Recognizing that discipline-specific resources didn’t exist in his field, Eliu Huerta, a theoretical physicist at the Argonne National Laboratory in Lemont, Illinois, began adapting FAIR principles for high-energy physics. Today, Huerta is part of a collaboration called FAIR4HEP, aimed at helping researchers in the field to improve their data-sharing practices. In 2022, he co-wrote a study evaluating data from the Large Hadron Collider at CERN, Europe’s particle-physics laboratory near Geneva, Switzerland, for its ‘FAIRness’4. Among other things, the study “provides a domain-agnostic, step-by-step set of checks to guide in the process of making a dataset FAIR”, it says — a process the authors call FAIRification. The web-based FAIR Data Self-Assessment Tool from the Australian Research Data Commons, a company building research-data infrastructure in Melbourne, likewise offers “practical tips on how to enhance FAIRness” of your data.
Expanding beyond data
The FAIR guidelines also apply to software. The FAIR-USE4OS guidelines5 extend FAIR principles to open-source software projects, for instance, and initiatives such as FAIR4RS focus on research software6.
“Data are data, but there’s also the entire system of infrastructure that is built around it to store, share and analyse that information, and those tools need to be fair and reproducible too,” says Natalie Cooper, a macroecologist at the Natural History Museum in London.
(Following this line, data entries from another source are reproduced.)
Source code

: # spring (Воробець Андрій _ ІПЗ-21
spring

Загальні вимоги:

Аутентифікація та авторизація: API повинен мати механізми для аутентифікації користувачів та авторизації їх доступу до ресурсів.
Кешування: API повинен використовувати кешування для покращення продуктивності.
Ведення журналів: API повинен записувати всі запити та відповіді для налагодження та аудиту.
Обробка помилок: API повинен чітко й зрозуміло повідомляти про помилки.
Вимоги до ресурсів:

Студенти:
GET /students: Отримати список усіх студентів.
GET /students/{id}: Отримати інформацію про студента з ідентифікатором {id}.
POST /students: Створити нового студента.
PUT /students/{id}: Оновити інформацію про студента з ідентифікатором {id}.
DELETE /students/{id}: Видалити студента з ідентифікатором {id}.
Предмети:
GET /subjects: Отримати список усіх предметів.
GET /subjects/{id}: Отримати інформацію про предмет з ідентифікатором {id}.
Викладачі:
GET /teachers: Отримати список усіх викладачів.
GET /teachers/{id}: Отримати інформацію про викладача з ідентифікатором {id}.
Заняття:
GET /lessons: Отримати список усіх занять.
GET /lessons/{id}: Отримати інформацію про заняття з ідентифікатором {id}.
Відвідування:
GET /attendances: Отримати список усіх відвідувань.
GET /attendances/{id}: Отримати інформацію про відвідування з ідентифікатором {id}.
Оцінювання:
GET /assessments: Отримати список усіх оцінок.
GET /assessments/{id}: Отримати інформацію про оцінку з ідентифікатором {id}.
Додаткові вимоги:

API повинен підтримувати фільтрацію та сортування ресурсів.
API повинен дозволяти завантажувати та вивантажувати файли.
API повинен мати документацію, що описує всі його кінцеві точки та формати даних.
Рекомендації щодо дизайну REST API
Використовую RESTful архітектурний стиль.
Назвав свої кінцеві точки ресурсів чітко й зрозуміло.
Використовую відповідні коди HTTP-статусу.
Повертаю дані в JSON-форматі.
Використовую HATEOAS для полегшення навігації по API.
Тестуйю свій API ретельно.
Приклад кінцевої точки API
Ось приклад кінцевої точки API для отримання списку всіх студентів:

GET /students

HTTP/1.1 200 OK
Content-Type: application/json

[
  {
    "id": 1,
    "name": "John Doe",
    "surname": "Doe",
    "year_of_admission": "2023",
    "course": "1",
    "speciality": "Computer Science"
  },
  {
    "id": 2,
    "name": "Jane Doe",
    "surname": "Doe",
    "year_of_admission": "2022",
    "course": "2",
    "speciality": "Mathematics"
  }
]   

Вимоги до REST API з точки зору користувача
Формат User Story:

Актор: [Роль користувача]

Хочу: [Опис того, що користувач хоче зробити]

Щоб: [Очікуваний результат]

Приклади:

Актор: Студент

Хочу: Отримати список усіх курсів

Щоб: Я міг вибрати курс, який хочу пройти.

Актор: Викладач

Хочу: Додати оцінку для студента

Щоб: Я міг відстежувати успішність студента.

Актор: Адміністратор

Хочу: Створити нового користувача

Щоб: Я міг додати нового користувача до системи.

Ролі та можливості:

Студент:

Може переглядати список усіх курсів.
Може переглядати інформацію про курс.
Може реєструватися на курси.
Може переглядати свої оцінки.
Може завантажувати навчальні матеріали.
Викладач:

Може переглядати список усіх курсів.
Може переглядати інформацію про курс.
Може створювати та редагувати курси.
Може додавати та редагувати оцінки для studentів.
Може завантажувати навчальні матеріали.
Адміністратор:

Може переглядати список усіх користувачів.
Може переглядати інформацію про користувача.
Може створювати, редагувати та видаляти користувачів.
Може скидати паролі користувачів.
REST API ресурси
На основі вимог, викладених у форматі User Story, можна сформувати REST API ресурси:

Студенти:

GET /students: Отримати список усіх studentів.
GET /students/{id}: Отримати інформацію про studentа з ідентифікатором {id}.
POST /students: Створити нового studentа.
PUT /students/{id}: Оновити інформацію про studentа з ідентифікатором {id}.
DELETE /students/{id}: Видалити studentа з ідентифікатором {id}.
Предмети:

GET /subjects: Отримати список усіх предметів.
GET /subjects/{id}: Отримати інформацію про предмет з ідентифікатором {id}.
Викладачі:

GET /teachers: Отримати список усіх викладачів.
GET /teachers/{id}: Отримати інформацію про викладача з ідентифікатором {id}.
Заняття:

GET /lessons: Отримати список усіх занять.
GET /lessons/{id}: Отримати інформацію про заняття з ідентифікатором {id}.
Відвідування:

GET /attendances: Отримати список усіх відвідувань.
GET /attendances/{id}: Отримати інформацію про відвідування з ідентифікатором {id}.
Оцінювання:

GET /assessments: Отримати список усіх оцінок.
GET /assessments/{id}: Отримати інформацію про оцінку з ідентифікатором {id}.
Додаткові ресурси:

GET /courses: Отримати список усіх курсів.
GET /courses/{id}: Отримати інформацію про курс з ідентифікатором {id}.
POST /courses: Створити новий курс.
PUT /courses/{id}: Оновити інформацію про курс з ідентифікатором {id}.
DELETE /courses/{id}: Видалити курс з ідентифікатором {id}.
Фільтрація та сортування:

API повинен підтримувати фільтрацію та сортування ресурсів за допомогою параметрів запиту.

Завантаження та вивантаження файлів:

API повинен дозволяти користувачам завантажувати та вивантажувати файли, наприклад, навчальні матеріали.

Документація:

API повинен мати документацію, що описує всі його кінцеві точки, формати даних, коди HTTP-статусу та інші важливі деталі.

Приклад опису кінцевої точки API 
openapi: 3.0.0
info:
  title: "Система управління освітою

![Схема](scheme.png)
Six ways to put the public at the heart of science and policy
Last year, Cooper edited a guide to reproducible code on behalf of the British Ecological Society that is rooted in FAIR principles. The code and data share many features, so a lot of the recommendations remain the same. But something she has found most helpful in her own work is code review, which Cooper now does before submitting anything for publication. During the review, colleagues exchange protocols, test them for reproducibility and suggest ways to improve efficiency. “You just make comments to each other, and hopefully you can improve each other’s code,” Cooper says. “It can be a really positive experience.”
Neil Chue Hong, founding director of the Software Sustainability Institute at the University of Edinburgh, UK, helped to establish the FAIR4RS principles. Hong says that, over the past few decades, increased reliance on software is among the largest changes to data science , such that almost every branch of research now uses software in some way. As a result, the institute advocates for the fundamental importance of providing scientists with training on best practices when using research software. “It’s now very hard to analyse or visualize data without software, and at the same time, it’s very hard for software to exist without high-quality data,” he says.
Just as data should come with a metadata or README file that contains information about the data set itself, software and algorithms should also have good documentation, including which version a person used. That’s especially true for artificial-intelligence research. For instance, HuggingFace, a model-sharing service based in New York City, encourages researchers to create ‘model cards’ that provide key information about AI tools, including their intended use, performance metrics, training data and limitations.